[Source texts of formatted documents]
•••••
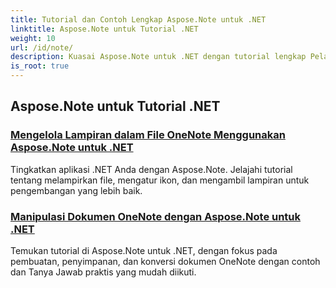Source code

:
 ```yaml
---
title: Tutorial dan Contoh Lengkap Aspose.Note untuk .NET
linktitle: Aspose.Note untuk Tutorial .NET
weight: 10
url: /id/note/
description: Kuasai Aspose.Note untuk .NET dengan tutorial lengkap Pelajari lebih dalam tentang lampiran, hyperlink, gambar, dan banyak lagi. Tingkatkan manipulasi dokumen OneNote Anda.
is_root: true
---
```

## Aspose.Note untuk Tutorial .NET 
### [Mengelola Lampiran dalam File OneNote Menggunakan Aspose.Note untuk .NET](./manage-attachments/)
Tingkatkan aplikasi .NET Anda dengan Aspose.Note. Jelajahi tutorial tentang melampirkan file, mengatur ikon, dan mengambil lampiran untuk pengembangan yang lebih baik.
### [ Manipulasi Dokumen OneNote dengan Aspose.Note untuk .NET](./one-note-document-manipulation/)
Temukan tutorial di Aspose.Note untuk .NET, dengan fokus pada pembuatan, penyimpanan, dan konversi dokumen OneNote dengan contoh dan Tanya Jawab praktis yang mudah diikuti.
•••••
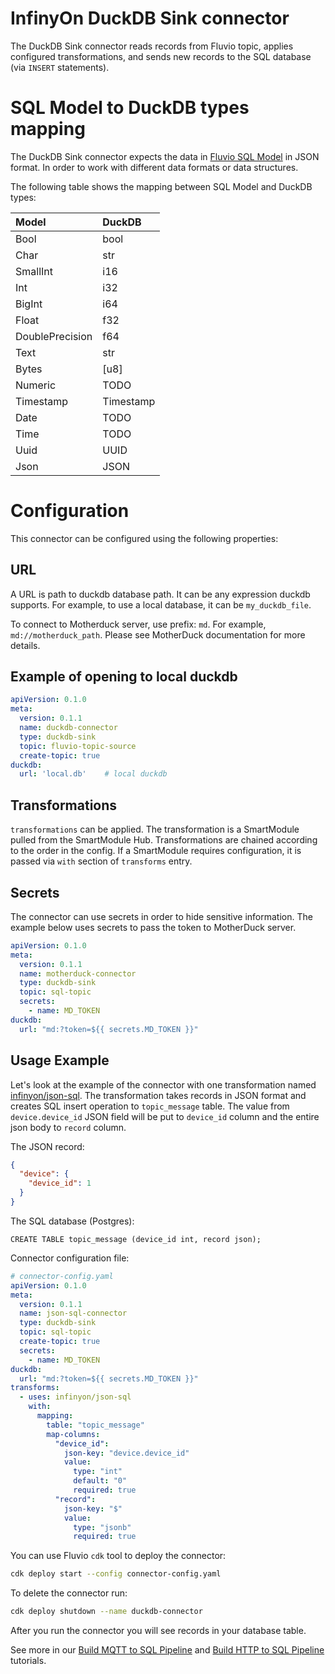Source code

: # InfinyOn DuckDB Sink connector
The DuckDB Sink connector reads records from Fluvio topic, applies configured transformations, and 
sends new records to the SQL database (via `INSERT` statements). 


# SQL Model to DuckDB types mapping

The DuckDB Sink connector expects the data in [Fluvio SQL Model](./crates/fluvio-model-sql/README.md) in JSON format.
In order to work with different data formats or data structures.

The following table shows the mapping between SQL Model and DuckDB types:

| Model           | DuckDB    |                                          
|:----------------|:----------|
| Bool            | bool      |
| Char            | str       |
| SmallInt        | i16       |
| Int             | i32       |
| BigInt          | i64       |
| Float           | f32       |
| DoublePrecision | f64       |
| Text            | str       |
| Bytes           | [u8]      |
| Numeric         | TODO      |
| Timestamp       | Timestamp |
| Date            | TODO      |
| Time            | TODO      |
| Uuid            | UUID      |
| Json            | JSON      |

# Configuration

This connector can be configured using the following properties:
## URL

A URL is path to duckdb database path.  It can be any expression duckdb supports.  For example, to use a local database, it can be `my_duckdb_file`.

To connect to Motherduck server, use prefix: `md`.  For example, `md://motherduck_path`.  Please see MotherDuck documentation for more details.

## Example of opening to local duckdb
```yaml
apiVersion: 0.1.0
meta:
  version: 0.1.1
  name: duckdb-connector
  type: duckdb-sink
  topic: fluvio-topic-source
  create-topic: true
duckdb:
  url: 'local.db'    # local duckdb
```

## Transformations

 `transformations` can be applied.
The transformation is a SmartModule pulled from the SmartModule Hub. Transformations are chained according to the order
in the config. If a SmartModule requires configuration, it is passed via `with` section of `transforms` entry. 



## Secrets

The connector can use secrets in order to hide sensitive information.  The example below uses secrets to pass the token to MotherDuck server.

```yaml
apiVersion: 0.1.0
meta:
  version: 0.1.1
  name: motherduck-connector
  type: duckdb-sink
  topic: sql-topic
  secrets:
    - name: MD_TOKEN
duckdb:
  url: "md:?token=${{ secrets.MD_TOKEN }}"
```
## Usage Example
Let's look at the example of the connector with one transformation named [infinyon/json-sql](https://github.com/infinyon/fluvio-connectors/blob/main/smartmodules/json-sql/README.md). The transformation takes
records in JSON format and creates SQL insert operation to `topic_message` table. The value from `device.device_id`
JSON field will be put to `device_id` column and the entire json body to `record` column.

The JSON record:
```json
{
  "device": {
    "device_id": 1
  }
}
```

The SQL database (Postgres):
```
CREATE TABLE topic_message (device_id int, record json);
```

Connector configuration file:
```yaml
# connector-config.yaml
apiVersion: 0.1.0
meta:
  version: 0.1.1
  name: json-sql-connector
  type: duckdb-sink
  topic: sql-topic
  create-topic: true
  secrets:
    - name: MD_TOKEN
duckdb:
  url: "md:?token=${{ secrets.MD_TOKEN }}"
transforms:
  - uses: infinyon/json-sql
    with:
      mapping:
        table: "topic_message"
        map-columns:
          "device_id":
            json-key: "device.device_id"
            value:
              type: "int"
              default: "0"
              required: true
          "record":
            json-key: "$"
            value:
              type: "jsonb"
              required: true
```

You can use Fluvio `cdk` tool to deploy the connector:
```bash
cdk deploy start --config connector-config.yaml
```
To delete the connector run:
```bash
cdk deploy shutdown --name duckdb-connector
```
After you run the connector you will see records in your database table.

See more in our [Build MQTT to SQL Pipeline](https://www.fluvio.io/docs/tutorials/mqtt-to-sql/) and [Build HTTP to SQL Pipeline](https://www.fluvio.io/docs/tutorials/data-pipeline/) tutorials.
•••••
To do =
In the entries above, find the line with "records in JSON" and the line with "See more in", then set down exactly those two and every line between them, nothing else.

Result of the task =
records in JSON format and creates SQL insert operation to `topic_message` table. The value from `device.device_id`
JSON field will be put to `device_id` column and the entire json body to `record` column.

The JSON record:
```json
{
  "device": {
    "device_id": 1
  }
}
```

The SQL database (Postgres):
```
CREATE TABLE topic_message (device_id int, record json);
```

Connector configuration file:
```yaml
# connector-config.yaml
apiVersion: 0.1.0
meta:
  version: 0.1.1
  name: json-sql-connector
  type: duckdb-sink
  topic: sql-topic
  create-topic: true
  secrets:
    - name: MD_TOKEN
duckdb:
  url: "md:?token=${{ secrets.MD_TOKEN }}"
transforms:
  - uses: infinyon/json-sql
    with:
      mapping:
        table: "topic_message"
        map-columns:
          "device_id":
            json-key: "device.device_id"
            value:
              type: "int"
              default: "0"
              required: true
          "record":
            json-key: "$"
            value:
              type: "jsonb"
              required: true
```

You can use Fluvio `cdk` tool to deploy the connector:
```bash
cdk deploy start --config connector-config.yaml
```
To delete the connector run:
```bash
cdk deploy shutdown --name duckdb-connector
```
After you run the connector you will see records in your database table.

See more in our [Build MQTT to SQL Pipeline](https://www.fluvio.io/docs/tutorials/mqtt-to-sql/) and [Build HTTP to SQL Pipeline](https://www.fluvio.io/docs/tutorials/data-pipeline/) tutorials.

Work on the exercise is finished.